***** RECORDS FOR THE TASK *****

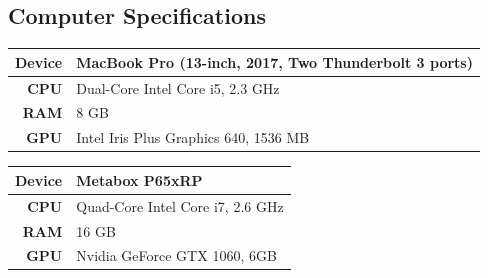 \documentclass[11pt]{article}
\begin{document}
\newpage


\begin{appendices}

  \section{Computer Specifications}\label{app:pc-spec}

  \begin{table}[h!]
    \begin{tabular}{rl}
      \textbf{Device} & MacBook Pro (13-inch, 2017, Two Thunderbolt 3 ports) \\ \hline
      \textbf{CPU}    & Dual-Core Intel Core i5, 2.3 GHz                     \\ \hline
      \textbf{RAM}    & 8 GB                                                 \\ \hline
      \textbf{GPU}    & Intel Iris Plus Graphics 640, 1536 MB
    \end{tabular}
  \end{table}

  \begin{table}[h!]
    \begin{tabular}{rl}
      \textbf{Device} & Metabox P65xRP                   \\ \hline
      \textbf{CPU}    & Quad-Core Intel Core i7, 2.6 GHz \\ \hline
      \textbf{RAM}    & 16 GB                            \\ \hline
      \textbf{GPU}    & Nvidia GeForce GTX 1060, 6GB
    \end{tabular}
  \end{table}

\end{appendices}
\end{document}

*****
***** RECORDS FOR THE TASK *****

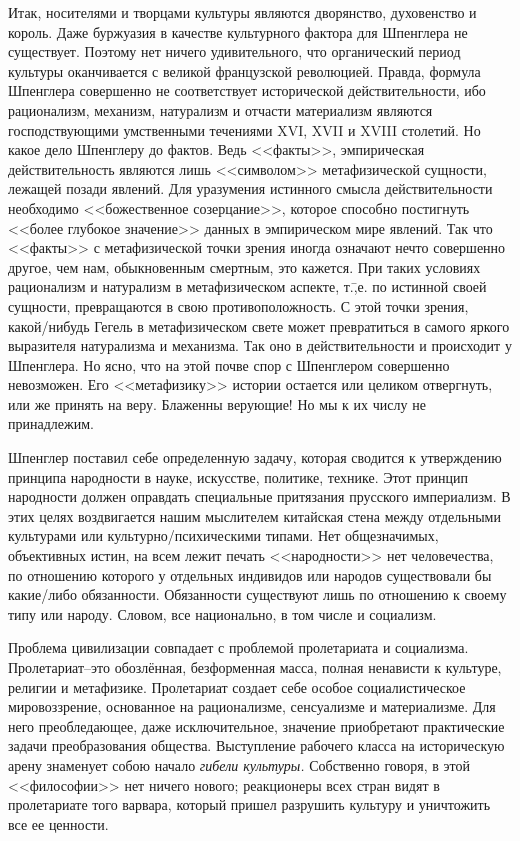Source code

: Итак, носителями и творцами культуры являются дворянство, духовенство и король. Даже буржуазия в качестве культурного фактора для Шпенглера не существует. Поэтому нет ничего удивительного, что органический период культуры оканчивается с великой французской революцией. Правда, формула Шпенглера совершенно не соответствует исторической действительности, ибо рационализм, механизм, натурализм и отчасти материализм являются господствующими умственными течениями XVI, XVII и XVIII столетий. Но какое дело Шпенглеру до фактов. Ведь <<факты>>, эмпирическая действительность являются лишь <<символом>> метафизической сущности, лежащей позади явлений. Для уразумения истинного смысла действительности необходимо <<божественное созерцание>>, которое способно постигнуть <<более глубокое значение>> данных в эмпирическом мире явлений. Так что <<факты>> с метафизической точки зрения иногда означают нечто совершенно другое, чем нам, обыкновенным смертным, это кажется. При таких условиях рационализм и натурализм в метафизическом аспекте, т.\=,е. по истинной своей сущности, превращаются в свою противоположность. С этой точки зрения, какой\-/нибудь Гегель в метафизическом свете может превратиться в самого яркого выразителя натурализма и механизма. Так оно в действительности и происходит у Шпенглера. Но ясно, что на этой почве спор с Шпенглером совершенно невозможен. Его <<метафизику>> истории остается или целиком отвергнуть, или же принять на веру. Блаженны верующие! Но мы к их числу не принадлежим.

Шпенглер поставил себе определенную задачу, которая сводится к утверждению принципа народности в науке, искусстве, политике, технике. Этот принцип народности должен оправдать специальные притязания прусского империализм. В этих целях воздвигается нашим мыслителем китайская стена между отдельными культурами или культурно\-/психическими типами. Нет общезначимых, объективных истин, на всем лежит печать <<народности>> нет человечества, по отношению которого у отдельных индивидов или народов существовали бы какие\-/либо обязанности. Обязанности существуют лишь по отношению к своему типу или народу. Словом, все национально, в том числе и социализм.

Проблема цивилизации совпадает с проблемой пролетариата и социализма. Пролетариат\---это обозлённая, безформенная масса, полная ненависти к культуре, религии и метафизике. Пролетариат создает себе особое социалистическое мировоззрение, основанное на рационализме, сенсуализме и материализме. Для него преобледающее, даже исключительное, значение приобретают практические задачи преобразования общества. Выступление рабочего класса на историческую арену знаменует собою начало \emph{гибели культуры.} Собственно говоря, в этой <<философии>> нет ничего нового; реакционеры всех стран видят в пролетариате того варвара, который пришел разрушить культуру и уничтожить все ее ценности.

*****
***** RECORDS FOR THE TASK *****

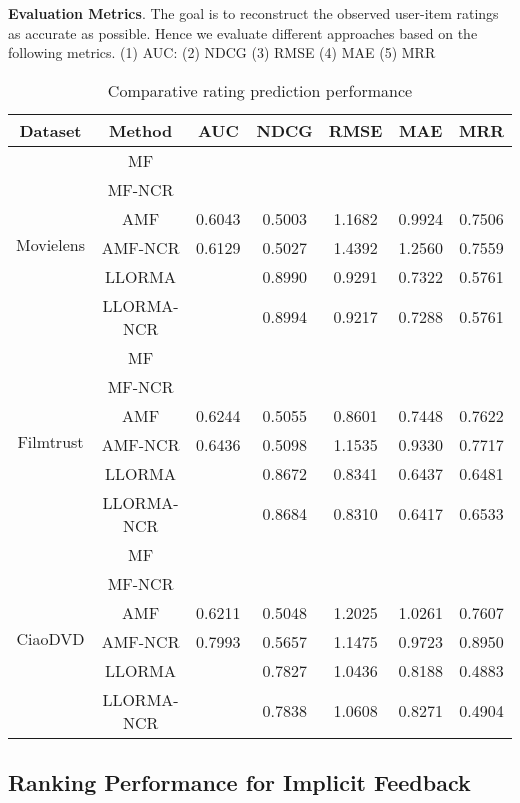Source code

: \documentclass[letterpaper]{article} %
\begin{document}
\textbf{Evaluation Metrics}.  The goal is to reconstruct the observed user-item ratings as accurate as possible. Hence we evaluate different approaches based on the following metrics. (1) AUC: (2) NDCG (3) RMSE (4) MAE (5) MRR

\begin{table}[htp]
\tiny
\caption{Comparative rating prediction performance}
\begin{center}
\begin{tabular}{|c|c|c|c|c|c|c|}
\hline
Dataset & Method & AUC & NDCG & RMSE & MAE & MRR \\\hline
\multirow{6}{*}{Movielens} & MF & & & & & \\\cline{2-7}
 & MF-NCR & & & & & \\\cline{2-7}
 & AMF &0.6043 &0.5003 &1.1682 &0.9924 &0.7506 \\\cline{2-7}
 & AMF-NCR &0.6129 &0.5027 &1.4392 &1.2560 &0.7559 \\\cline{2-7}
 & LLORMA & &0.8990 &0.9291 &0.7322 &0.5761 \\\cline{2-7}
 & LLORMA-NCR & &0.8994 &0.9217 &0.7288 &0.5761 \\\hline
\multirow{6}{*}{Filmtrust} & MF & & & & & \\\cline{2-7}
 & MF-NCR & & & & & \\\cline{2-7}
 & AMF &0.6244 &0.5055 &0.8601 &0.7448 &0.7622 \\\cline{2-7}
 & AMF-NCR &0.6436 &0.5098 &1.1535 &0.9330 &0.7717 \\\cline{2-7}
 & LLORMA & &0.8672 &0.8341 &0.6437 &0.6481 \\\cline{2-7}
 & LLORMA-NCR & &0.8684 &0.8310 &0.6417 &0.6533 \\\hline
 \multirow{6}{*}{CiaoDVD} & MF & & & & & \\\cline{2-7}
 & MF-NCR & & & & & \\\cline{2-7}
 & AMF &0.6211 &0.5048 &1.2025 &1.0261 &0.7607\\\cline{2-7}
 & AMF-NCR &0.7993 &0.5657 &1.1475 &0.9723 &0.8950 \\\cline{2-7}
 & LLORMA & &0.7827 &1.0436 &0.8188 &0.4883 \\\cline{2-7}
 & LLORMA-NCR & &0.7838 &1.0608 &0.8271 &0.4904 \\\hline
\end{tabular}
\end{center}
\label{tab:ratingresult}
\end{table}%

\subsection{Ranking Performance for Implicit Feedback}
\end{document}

*****

▶ _WHAT TO PRODUCE_:
Look through the listing and return each line containing the word "NDCG".

▶ _OUTPUT OF THE TASK_:
\textbf{Evaluation Metrics}.  The goal is to reconstruct the observed user-item ratings as accurate as possible. Hence we evaluate different approaches based on the following metrics. (1) AUC: (2) NDCG (3) RMSE (4) MAE (5) MRR
Dataset & Method & AUC & NDCG & RMSE & MAE & MRR \\\hline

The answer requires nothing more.